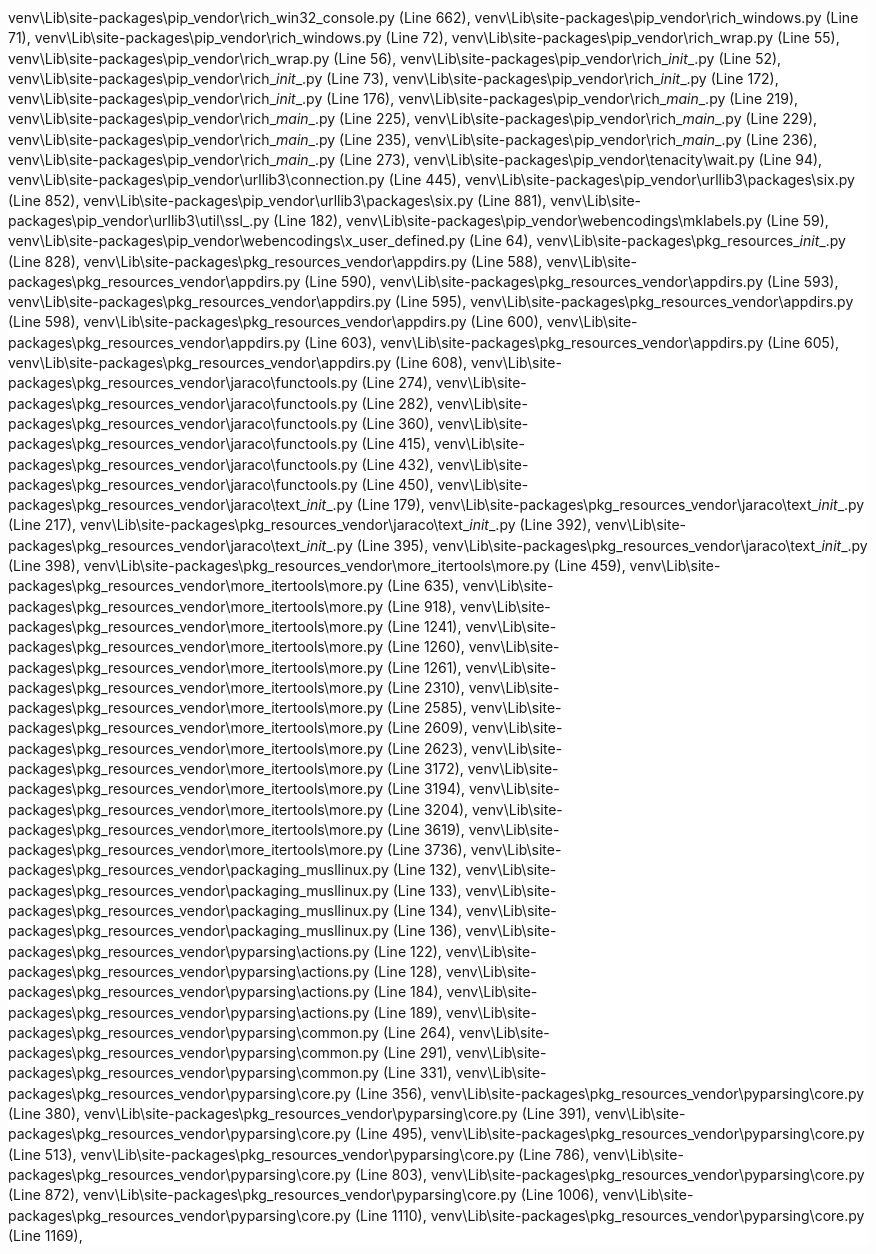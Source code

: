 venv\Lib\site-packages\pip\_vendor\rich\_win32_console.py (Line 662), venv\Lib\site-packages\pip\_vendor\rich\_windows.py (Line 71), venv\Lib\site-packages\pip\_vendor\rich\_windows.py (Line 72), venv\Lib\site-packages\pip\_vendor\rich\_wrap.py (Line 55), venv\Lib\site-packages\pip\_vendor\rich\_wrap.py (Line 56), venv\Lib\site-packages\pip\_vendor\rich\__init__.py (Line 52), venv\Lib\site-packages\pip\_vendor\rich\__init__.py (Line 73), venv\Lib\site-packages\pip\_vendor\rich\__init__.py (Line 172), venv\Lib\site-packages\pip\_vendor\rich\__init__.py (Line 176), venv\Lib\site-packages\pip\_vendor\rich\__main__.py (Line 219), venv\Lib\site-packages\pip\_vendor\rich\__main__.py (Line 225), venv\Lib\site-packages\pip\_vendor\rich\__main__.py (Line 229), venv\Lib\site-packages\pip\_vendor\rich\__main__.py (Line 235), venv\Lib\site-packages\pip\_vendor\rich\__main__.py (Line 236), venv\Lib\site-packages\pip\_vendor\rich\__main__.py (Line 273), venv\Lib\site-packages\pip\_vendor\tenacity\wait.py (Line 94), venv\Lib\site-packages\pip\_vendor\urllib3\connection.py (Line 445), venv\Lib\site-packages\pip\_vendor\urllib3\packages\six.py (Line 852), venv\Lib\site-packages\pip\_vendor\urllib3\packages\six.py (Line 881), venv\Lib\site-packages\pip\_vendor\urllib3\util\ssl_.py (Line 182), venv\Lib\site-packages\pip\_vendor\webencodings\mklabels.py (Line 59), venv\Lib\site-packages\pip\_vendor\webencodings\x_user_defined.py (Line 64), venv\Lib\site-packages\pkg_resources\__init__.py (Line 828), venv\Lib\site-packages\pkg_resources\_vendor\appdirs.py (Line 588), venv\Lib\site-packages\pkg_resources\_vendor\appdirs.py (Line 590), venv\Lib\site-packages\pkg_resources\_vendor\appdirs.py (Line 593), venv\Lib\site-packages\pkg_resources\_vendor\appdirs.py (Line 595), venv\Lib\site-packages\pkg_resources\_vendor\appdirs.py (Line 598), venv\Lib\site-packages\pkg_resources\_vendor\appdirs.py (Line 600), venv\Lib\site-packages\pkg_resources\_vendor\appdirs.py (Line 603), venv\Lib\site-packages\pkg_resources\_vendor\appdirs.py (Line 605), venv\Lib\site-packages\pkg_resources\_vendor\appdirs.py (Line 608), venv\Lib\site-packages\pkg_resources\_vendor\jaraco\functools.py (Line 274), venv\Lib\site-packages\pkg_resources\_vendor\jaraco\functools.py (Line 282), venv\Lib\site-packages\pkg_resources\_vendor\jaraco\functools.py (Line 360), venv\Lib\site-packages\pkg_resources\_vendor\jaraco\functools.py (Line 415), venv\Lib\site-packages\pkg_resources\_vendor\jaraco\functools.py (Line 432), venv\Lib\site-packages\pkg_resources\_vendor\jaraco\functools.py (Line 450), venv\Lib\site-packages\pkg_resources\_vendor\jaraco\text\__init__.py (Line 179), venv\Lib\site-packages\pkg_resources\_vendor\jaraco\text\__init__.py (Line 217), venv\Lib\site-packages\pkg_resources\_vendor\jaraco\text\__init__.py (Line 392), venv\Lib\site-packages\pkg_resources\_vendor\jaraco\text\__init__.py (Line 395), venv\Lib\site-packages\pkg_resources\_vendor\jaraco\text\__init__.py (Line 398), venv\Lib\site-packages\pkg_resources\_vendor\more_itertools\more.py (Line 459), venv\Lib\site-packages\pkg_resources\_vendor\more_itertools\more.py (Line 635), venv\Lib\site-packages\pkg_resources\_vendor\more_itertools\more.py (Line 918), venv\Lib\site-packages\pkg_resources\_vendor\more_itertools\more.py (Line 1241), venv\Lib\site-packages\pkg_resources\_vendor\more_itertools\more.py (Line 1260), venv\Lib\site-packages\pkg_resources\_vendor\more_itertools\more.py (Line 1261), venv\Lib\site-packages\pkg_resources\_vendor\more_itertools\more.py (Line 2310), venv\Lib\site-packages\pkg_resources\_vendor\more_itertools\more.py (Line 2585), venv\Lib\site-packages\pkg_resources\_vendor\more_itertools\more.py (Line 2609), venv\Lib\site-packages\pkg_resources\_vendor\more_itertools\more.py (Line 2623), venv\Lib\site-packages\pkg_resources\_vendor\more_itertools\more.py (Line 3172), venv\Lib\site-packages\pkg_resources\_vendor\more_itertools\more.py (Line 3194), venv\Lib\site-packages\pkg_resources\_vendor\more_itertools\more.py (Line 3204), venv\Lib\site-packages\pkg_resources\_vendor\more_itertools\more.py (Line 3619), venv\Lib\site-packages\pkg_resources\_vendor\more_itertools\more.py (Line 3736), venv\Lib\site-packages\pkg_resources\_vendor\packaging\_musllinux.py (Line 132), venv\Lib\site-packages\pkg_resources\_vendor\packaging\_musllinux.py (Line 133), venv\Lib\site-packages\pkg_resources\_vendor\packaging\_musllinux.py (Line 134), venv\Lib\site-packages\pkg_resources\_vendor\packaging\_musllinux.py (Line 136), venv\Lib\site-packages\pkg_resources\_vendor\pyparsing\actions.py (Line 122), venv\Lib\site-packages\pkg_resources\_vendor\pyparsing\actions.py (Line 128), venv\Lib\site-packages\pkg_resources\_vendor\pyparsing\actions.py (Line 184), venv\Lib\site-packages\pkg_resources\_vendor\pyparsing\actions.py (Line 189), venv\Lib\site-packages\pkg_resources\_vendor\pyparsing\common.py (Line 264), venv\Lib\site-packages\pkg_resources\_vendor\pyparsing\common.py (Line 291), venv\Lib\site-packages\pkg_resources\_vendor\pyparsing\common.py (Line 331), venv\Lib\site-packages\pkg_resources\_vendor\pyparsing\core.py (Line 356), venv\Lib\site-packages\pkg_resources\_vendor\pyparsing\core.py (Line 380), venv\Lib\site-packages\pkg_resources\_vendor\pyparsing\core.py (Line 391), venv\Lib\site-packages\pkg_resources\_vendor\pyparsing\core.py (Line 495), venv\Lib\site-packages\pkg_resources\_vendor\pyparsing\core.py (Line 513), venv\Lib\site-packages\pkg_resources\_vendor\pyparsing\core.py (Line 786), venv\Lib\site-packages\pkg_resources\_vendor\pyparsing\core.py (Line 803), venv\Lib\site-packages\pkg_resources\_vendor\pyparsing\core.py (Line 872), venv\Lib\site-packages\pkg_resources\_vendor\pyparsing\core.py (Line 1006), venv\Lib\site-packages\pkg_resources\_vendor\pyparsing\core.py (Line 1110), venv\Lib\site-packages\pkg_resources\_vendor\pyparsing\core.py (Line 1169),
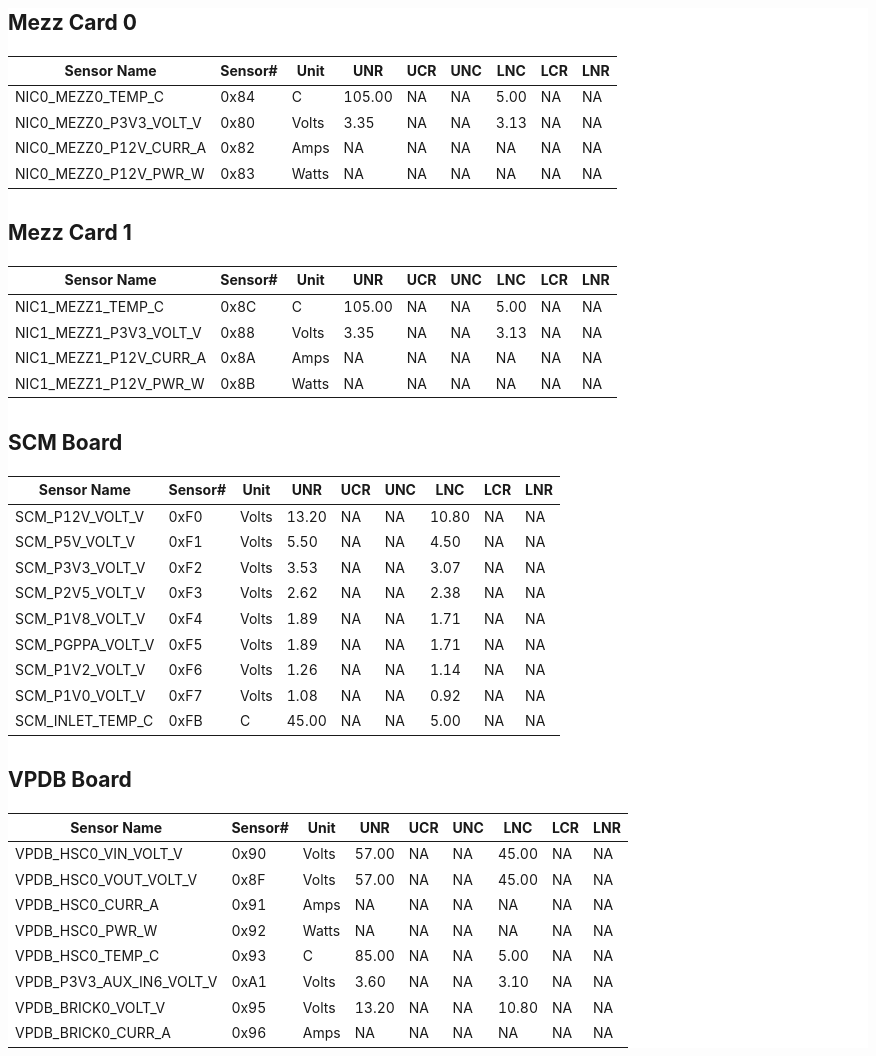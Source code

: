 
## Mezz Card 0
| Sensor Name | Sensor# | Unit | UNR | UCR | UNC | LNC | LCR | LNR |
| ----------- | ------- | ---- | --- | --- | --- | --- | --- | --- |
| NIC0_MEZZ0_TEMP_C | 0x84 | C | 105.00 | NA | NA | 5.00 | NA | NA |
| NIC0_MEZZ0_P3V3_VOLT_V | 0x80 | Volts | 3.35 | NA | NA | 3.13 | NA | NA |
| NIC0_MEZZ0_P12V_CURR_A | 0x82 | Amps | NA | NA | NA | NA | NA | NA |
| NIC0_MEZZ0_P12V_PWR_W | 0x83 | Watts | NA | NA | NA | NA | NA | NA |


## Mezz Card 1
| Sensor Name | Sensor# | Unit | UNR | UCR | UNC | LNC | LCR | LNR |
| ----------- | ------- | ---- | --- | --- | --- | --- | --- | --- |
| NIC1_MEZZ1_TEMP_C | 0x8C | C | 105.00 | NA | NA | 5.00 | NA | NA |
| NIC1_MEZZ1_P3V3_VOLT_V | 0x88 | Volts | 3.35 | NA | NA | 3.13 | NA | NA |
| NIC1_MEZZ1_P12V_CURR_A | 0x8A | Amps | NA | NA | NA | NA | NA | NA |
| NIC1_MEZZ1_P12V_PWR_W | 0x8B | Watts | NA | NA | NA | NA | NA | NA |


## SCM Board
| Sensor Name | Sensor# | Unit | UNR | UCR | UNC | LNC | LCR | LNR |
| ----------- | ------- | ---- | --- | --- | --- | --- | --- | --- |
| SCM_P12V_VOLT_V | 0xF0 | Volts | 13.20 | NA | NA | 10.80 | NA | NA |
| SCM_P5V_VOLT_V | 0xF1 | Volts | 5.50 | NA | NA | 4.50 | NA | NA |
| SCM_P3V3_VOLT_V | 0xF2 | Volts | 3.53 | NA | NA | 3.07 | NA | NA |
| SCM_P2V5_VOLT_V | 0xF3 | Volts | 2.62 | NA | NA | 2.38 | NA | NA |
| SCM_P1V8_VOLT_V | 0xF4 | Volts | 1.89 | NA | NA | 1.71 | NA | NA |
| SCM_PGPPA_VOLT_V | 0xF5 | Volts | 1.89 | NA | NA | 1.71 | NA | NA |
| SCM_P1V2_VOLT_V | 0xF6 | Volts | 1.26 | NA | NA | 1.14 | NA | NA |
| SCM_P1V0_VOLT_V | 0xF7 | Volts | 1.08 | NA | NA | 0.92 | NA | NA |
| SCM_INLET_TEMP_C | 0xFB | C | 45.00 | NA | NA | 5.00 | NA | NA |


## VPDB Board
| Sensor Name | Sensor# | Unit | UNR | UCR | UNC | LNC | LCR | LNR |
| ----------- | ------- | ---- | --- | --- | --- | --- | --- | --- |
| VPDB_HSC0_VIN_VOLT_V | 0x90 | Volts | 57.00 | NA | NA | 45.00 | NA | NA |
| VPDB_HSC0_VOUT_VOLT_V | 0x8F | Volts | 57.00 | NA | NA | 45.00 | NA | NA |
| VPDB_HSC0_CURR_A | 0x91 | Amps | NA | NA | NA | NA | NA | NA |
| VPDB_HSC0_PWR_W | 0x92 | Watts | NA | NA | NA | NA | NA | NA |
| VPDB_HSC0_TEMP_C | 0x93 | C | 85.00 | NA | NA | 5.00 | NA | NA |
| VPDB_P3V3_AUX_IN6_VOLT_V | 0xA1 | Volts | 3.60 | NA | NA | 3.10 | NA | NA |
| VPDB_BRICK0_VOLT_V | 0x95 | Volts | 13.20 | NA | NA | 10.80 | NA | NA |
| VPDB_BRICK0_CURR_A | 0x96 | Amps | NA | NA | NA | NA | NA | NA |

● **EXERCISE**
Which lines above hold the string "Watts"? Show each of them.

● **TASK RESPONSE**
| NIC0_MEZZ0_P12V_PWR_W | 0x83 | Watts | NA | NA | NA | NA | NA | NA |
| NIC1_MEZZ1_P12V_PWR_W | 0x8B | Watts | NA | NA | NA | NA | NA | NA |
| VPDB_HSC0_PWR_W | 0x92 | Watts | NA | NA | NA | NA | NA | NA |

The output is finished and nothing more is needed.